__Directions__.
In the lines below, look for "Инициализируем". Copy each line where it appears.

Start of Source material

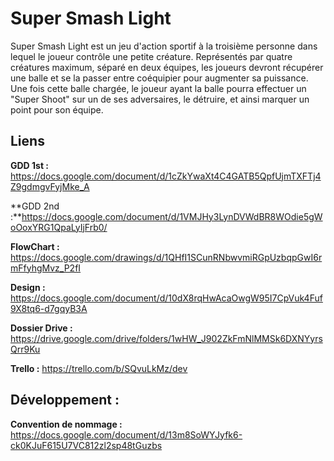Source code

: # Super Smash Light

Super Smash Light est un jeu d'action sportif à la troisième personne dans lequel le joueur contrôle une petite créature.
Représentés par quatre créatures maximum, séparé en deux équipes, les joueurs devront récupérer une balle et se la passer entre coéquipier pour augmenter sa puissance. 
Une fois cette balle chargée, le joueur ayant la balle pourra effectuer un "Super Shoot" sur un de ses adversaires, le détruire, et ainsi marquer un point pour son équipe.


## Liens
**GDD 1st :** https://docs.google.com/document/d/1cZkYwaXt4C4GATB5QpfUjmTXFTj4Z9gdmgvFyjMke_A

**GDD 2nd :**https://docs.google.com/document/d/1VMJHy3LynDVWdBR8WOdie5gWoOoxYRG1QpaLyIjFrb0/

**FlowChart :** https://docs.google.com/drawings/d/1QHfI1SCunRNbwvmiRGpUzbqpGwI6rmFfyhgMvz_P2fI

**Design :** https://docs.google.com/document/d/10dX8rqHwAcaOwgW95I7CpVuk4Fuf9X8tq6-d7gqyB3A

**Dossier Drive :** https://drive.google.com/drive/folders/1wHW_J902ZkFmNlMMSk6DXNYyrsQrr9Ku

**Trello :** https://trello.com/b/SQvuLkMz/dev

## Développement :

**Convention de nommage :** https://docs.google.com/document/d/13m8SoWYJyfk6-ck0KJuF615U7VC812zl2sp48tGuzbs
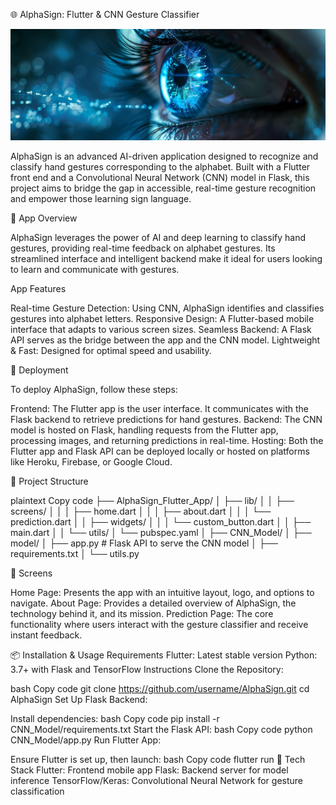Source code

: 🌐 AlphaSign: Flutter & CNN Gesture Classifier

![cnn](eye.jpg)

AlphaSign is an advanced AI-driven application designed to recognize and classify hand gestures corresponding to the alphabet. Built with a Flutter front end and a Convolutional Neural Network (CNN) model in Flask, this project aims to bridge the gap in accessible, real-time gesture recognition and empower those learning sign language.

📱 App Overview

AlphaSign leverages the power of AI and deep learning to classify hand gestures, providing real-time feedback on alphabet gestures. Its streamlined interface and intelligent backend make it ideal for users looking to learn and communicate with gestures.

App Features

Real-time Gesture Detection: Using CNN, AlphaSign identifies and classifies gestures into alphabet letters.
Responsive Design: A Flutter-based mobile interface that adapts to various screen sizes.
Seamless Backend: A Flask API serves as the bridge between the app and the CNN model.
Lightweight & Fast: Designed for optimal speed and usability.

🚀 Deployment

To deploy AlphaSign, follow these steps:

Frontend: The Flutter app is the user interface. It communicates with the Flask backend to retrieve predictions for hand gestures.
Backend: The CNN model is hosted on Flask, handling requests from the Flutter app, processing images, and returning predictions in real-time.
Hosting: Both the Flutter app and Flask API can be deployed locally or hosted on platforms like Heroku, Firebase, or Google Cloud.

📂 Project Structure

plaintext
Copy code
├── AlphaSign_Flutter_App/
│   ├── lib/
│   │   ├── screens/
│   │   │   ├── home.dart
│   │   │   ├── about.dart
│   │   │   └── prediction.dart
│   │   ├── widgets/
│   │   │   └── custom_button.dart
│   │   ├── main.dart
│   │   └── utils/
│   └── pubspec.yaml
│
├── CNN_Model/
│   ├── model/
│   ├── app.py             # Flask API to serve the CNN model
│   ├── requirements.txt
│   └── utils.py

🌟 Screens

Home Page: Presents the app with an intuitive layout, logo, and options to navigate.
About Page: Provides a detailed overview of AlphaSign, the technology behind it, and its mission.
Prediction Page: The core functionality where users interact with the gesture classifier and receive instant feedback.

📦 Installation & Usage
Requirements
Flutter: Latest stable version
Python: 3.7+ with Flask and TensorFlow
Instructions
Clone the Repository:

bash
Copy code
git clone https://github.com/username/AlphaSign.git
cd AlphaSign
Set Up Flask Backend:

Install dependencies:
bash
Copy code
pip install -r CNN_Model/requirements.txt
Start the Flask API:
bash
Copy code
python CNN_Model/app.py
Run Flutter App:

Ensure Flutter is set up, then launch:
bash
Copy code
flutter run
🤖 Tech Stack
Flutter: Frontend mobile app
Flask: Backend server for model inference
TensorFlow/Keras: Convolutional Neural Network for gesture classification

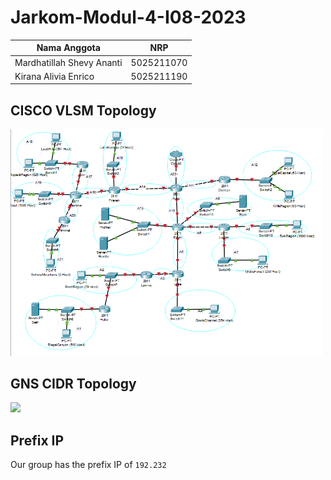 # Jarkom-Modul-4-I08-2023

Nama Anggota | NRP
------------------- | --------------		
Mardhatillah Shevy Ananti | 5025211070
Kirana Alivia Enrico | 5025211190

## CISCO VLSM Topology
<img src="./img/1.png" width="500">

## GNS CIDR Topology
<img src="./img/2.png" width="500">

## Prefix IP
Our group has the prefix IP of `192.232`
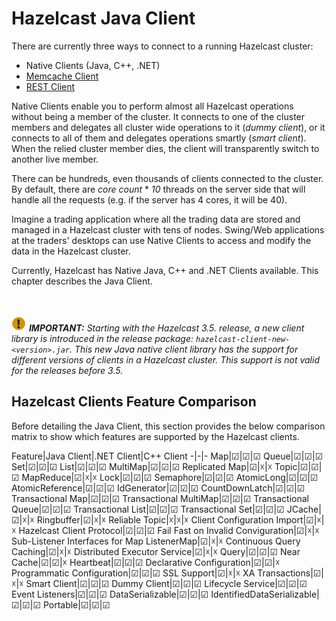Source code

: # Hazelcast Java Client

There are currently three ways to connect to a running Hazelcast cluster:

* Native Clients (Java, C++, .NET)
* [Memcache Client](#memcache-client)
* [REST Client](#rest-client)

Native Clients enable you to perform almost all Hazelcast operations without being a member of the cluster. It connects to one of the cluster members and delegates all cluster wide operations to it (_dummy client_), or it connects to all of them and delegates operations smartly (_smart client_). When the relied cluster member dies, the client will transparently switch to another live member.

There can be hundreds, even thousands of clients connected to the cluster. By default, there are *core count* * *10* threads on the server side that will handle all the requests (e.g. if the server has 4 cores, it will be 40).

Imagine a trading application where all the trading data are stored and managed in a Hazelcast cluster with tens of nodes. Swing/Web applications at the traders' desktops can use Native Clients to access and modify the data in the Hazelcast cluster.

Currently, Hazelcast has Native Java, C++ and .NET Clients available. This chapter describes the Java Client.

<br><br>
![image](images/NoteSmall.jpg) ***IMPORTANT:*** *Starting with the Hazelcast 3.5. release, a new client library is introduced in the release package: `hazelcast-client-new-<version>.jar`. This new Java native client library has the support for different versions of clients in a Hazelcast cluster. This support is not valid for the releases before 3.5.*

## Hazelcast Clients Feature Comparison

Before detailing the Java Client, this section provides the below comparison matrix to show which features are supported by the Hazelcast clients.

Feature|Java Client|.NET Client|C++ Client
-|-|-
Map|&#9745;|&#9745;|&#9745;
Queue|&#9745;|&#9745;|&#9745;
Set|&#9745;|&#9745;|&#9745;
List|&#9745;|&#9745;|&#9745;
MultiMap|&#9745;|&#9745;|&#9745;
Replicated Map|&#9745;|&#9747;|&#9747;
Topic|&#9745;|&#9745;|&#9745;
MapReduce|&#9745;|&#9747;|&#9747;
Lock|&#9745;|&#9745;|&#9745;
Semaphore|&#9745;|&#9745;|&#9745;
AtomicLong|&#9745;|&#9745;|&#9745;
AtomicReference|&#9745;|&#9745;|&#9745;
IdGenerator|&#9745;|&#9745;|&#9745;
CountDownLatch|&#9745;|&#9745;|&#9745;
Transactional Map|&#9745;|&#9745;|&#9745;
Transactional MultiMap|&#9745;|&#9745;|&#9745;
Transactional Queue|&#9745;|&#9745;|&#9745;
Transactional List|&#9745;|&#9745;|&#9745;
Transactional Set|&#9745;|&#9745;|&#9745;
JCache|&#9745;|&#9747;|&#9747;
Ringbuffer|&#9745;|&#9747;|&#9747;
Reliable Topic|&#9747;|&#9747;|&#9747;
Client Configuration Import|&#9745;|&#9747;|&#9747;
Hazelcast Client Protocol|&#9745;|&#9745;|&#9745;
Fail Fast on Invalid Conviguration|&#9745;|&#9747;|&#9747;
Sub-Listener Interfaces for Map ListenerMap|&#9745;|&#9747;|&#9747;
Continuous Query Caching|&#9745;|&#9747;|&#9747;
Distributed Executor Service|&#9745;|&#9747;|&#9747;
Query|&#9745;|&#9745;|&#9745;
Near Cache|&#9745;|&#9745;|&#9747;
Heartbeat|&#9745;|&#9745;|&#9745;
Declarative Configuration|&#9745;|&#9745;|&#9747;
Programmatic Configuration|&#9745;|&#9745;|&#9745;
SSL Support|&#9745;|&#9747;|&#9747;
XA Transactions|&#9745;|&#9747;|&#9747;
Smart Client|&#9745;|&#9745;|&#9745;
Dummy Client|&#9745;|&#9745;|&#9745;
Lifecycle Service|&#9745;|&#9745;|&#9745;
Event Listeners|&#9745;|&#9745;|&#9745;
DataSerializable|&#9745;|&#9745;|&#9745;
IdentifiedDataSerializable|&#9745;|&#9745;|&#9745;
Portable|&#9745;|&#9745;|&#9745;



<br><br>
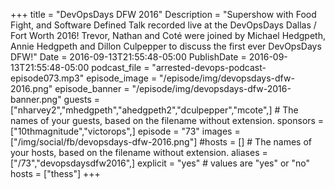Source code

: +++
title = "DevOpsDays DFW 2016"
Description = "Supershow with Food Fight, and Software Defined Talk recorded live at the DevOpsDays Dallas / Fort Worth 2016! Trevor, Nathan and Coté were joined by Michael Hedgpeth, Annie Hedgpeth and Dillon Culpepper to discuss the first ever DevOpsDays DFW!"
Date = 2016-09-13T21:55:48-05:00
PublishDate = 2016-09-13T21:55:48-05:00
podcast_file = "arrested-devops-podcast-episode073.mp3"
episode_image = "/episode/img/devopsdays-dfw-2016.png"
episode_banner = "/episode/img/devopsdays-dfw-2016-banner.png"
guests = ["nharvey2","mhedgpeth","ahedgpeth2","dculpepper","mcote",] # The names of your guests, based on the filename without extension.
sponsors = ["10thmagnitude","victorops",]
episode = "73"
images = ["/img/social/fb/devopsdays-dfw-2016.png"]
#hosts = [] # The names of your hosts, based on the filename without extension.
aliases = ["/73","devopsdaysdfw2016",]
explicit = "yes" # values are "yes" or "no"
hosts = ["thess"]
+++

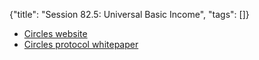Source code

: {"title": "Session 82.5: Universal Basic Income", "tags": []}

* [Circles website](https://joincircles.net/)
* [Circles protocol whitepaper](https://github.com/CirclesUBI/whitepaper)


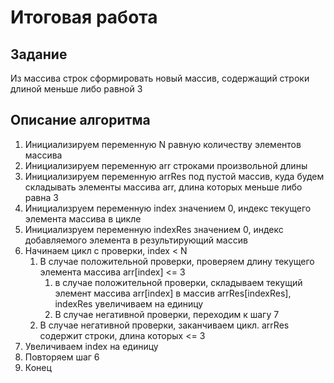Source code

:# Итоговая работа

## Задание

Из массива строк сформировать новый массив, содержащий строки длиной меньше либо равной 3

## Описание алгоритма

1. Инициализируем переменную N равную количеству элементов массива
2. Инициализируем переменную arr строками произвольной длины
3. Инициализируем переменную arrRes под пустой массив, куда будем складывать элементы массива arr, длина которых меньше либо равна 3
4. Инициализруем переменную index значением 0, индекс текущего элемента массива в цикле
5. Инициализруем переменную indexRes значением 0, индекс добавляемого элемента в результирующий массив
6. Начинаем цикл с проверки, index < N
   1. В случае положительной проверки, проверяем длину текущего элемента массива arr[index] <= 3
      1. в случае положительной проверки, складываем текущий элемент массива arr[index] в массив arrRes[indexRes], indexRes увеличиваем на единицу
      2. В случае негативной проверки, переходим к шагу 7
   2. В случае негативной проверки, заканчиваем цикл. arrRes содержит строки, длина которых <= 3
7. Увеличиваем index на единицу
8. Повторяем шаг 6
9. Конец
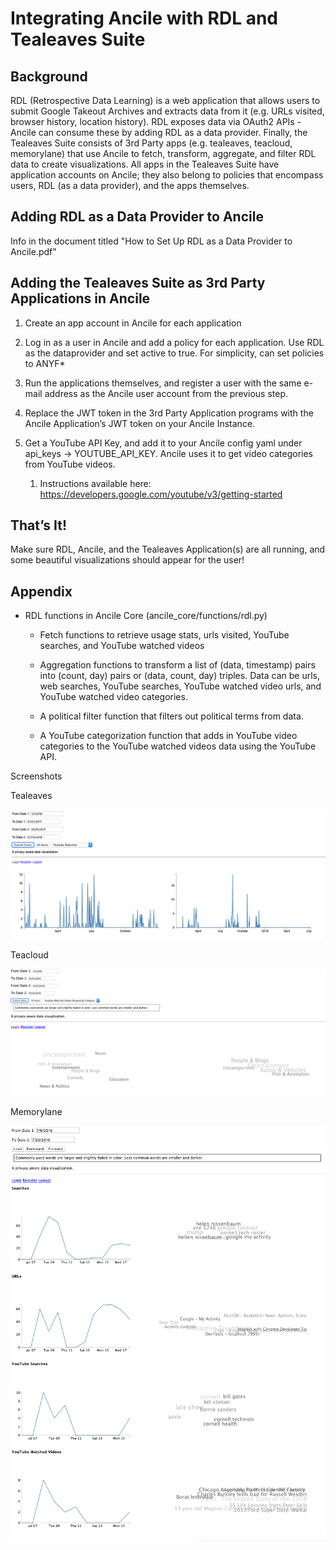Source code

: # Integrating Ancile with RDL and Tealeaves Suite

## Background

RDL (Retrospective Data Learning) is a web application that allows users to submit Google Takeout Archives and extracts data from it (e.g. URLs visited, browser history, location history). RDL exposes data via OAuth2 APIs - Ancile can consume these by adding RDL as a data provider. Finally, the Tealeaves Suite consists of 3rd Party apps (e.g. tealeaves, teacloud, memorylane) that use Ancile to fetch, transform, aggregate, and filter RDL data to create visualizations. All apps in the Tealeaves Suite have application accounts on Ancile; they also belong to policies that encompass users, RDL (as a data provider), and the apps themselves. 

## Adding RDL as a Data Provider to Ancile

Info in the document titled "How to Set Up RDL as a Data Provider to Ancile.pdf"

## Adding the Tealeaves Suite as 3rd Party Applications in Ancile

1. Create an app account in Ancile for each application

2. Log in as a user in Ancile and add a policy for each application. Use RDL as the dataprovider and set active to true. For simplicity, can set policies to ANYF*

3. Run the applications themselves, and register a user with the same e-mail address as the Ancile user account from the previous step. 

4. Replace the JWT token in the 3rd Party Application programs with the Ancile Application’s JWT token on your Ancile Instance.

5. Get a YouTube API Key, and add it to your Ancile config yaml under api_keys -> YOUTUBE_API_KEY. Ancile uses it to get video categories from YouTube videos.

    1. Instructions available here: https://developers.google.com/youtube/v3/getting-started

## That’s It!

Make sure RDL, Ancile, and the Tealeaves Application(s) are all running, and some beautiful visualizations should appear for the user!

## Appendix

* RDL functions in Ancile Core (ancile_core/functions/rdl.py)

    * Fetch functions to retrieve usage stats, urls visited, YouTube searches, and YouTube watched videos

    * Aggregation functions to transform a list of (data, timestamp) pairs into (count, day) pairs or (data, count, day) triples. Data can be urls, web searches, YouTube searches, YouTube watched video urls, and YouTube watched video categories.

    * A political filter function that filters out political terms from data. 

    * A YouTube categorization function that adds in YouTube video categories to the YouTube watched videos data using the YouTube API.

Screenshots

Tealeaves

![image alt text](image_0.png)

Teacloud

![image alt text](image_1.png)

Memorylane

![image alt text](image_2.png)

End of Source material

__Output below__.
1. Инициализируем переменную N равную количеству элементов массива
2. Инициализируем переменную arr строками произвольной длины
3. Инициализируем переменную arrRes под пустой массив, куда будем складывать элементы массива arr, длина которых меньше либо равна 3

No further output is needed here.